▸ **ACTIVITY**
Your task is to print the listing exactly as it stands.

▸ **EXERCISE DATA**
* * * *

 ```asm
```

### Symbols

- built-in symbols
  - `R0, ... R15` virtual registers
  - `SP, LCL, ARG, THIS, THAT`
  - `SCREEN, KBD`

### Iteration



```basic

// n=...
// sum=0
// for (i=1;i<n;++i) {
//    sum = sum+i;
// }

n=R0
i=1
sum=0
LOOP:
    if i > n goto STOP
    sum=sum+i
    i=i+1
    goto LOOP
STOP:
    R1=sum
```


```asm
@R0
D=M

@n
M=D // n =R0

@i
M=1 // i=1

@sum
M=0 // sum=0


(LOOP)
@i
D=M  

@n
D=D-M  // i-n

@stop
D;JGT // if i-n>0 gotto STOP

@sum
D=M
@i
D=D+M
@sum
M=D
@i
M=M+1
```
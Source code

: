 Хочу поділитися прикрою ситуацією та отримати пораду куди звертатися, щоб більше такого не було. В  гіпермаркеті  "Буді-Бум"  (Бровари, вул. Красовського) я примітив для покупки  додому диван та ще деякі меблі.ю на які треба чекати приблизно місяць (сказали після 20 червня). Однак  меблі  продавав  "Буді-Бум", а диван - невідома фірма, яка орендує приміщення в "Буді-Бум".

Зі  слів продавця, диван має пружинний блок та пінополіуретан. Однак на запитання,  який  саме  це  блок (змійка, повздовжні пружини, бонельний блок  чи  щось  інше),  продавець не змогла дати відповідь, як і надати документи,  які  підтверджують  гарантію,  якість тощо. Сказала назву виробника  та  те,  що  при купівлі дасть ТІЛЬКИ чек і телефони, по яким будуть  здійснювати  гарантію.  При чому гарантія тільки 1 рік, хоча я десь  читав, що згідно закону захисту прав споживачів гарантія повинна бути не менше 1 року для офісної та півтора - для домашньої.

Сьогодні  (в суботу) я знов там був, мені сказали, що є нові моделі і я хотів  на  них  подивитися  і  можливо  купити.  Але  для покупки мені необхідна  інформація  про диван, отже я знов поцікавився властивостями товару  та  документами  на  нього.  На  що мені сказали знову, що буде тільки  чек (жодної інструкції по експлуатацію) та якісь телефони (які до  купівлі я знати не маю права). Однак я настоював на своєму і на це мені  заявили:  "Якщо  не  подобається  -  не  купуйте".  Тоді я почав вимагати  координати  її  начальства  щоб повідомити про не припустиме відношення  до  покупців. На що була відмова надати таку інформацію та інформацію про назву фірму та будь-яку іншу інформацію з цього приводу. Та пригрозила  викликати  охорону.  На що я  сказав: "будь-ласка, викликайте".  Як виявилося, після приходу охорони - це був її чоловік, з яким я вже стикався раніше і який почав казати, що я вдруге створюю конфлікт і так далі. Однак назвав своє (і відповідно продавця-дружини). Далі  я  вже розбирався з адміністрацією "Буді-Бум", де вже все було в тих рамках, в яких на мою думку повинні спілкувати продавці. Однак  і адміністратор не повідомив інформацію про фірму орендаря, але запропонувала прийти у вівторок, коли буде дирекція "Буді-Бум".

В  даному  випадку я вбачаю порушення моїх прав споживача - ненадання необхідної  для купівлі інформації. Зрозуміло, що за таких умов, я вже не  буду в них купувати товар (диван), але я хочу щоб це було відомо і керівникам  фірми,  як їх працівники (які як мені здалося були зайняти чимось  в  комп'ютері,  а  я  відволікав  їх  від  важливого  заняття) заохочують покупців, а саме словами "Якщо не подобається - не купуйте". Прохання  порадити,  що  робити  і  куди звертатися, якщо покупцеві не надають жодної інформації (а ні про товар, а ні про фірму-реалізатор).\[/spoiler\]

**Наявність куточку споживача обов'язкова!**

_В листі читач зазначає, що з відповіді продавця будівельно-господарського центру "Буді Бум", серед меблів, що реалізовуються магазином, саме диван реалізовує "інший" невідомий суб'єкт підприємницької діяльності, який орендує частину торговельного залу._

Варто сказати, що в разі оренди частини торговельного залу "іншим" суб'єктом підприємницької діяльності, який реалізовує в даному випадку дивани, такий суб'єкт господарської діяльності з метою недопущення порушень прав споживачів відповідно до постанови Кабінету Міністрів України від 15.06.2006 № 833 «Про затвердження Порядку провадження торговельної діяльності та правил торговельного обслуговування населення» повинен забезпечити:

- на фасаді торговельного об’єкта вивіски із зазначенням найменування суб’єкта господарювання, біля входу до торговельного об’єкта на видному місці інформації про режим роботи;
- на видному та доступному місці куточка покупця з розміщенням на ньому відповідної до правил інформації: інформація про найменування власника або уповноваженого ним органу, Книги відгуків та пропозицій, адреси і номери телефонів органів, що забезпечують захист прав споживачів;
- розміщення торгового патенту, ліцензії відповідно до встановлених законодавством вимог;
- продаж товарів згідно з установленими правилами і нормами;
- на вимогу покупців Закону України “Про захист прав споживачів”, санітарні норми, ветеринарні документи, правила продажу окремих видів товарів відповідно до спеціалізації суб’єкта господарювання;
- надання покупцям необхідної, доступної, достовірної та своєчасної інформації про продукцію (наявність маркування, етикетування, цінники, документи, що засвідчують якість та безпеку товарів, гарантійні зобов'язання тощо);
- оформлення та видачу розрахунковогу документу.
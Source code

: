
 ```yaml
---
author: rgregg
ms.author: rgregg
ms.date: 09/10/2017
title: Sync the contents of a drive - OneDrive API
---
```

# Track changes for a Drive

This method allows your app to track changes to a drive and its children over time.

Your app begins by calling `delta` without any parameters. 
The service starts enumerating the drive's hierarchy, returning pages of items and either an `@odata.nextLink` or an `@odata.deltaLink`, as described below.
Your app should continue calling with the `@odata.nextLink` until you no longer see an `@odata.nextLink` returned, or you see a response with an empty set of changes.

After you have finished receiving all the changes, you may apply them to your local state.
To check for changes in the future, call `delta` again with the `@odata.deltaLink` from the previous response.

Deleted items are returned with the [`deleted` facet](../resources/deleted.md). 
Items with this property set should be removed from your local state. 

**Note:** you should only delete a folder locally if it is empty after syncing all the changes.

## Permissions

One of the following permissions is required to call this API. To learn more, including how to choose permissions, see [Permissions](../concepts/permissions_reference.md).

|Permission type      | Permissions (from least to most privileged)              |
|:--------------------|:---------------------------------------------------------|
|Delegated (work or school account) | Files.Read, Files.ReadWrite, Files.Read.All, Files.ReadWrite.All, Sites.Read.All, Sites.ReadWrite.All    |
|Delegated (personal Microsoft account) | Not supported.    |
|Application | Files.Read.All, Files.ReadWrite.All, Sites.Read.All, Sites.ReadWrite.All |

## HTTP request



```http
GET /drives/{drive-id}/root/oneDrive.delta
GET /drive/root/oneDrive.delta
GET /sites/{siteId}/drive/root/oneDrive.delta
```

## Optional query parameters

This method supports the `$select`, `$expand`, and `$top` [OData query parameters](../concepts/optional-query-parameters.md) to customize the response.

* * * *

▸ **YOUR SOLUTION**
 ```asm
```

### Symbols

- built-in symbols
  - `R0, ... R15` virtual registers
  - `SP, LCL, ARG, THIS, THAT`
  - `SCREEN, KBD`

### Iteration



```basic

// n=...
// sum=0
// for (i=1;i<n;++i) {
//    sum = sum+i;
// }

n=R0
i=1
sum=0
LOOP:
    if i > n goto STOP
    sum=sum+i
    i=i+1
    goto LOOP
STOP:
    R1=sum
```


```asm
@R0
D=M

@n
M=D // n =R0

@i
M=1 // i=1

@sum
M=0 // sum=0


(LOOP)
@i
D=M  

@n
D=D-M  // i-n

@stop
D;JGT // if i-n>0 gotto STOP

@sum
D=M
@i
D=D+M
@sum
M=D
@i
M=M+1
```
Source code

: Хочу поділитися прикрою ситуацією та отримати пораду куди звертатися, щоб більше такого не було. В  гіпермаркеті  "Буді-Бум"  (Бровари, вул. Красовського) я примітив для покупки  додому диван та ще деякі меблі.ю на які треба чекати приблизно місяць (сказали після 20 червня). Однак  меблі  продавав  "Буді-Бум", а диван - невідома фірма, яка орендує приміщення в "Буді-Бум".

Зі  слів продавця, диван має пружинний блок та пінополіуретан. Однак на запитання,  який  саме  це  блок (змійка, повздовжні пружини, бонельний блок  чи  щось  інше),  продавець не змогла дати відповідь, як і надати документи,  які  підтверджують  гарантію,  якість тощо. Сказала назву виробника  та  те,  що  при купівлі дасть ТІЛЬКИ чек і телефони, по яким будуть  здійснювати  гарантію.  При чому гарантія тільки 1 рік, хоча я десь  читав, що згідно закону захисту прав споживачів гарантія повинна бути не менше 1 року для офісної та півтора - для домашньої.

Сьогодні  (в суботу) я знов там був, мені сказали, що є нові моделі і я хотів  на  них  подивитися  і  можливо  купити.  Але  для покупки мені необхідна  інформація  про диван, отже я знов поцікавився властивостями товару  та  документами  на  нього.  На  що мені сказали знову, що буде тільки  чек (жодної інструкції по експлуатацію) та якісь телефони (які до  купівлі я знати не маю права). Однак я настоював на своєму і на це мені  заявили:  "Якщо  не  подобається  -  не  купуйте".  Тоді я почав вимагати  координати  її  начальства  щоб повідомити про не припустиме відношення  до  покупців. На що була відмова надати таку інформацію та інформацію про назву фірму та будь-яку іншу інформацію з цього приводу. Та пригрозила  викликати  охорону.  На що я  сказав: "будь-ласка, викликайте".  Як виявилося, після приходу охорони - це був її чоловік, з яким я вже стикався раніше і який почав казати, що я вдруге створюю конфлікт і так далі. Однак назвав своє (і відповідно продавця-дружини). Далі  я  вже розбирався з адміністрацією "Буді-Бум", де вже все було в тих рамках, в яких на мою думку повинні спілкувати продавці. Однак  і адміністратор не повідомив інформацію про фірму орендаря, але запропонувала прийти у вівторок, коли буде дирекція "Буді-Бум".

В  даному  випадку я вбачаю порушення моїх прав споживача - ненадання необхідної  для купівлі інформації. Зрозуміло, що за таких умов, я вже не  буду в них купувати товар (диван), але я хочу щоб це було відомо і керівникам  фірми,  як їх працівники (які як мені здалося були зайняти чимось  в  комп'ютері,  а  я  відволікав  їх  від  важливого  заняття) заохочують покупців, а саме словами "Якщо не подобається - не купуйте". Прохання  порадити,  що  робити  і  куди звертатися, якщо покупцеві не надають жодної інформації (а ні про товар, а ні про фірму-реалізатор).\[/spoiler\]

**Наявність куточку споживача обов'язкова!**

_В листі читач зазначає, що з відповіді продавця будівельно-господарського центру "Буді Бум", серед меблів, що реалізовуються магазином, саме диван реалізовує "інший" невідомий суб'єкт підприємницької діяльності, який орендує частину торговельного залу._

Варто сказати, що в разі оренди частини торговельного залу "іншим" суб'єктом підприємницької діяльності, який реалізовує в даному випадку дивани, такий суб'єкт господарської діяльності з метою недопущення порушень прав споживачів відповідно до постанови Кабінету Міністрів України від 15.06.2006 № 833 «Про затвердження Порядку провадження торговельної діяльності та правил торговельного обслуговування населення» повинен забезпечити:

- на фасаді торговельного об’єкта вивіски із зазначенням найменування суб’єкта господарювання, біля входу до торговельного об’єкта на видному місці інформації про режим роботи;
- на видному та доступному місці куточка покупця з розміщенням на ньому відповідної до правил інформації: інформація про найменування власника або уповноваженого ним органу, Книги відгуків та пропозицій, адреси і номери телефонів органів, що забезпечують захист прав споживачів;
- розміщення торгового патенту, ліцензії відповідно до встановлених законодавством вимог;
- продаж товарів згідно з установленими правилами і нормами;
- на вимогу покупців Закону України “Про захист прав споживачів”, санітарні норми, ветеринарні документи, правила продажу окремих видів товарів відповідно до спеціалізації суб’єкта господарювання;
- надання покупцям необхідної, доступної, достовірної та своєчасної інформації про продукцію (наявність маркування, етикетування, цінники, документи, що засвідчують якість та безпеку товарів, гарантійні зобов'язання тощо);
- оформлення та видачу розрахунковогу документу.
Source code

:
 ```yaml
---
author: rgregg
ms.author: rgregg
ms.date: 09/10/2017
title: Sync the contents of a drive - OneDrive API
---
```

# Track changes for a Drive

This method allows your app to track changes to a drive and its children over time.

Your app begins by calling `delta` without any parameters. 
The service starts enumerating the drive's hierarchy, returning pages of items and either an `@odata.nextLink` or an `@odata.deltaLink`, as described below.
Your app should continue calling with the `@odata.nextLink` until you no longer see an `@odata.nextLink` returned, or you see a response with an empty set of changes.

After you have finished receiving all the changes, you may apply them to your local state.
To check for changes in the future, call `delta` again with the `@odata.deltaLink` from the previous response.

Deleted items are returned with the [`deleted` facet](../resources/deleted.md). 
Items with this property set should be removed from your local state. 

**Note:** you should only delete a folder locally if it is empty after syncing all the changes.

## Permissions

One of the following permissions is required to call this API. To learn more, including how to choose permissions, see [Permissions](../concepts/permissions_reference.md).

|Permission type      | Permissions (from least to most privileged)              |
|:--------------------|:---------------------------------------------------------|
|Delegated (work or school account) | Files.Read, Files.ReadWrite, Files.Read.All, Files.ReadWrite.All, Sites.Read.All, Sites.ReadWrite.All    |
|Delegated (personal Microsoft account) | Not supported.    |
|Application | Files.Read.All, Files.ReadWrite.All, Sites.Read.All, Sites.ReadWrite.All |

## HTTP request



```http
GET /drives/{drive-id}/root/oneDrive.delta
GET /drive/root/oneDrive.delta
GET /sites/{siteId}/drive/root/oneDrive.delta
```

## Optional query parameters

This method supports the `$select`, `$expand`, and `$top` [OData query parameters](../concepts/optional-query-parameters.md) to customize the response.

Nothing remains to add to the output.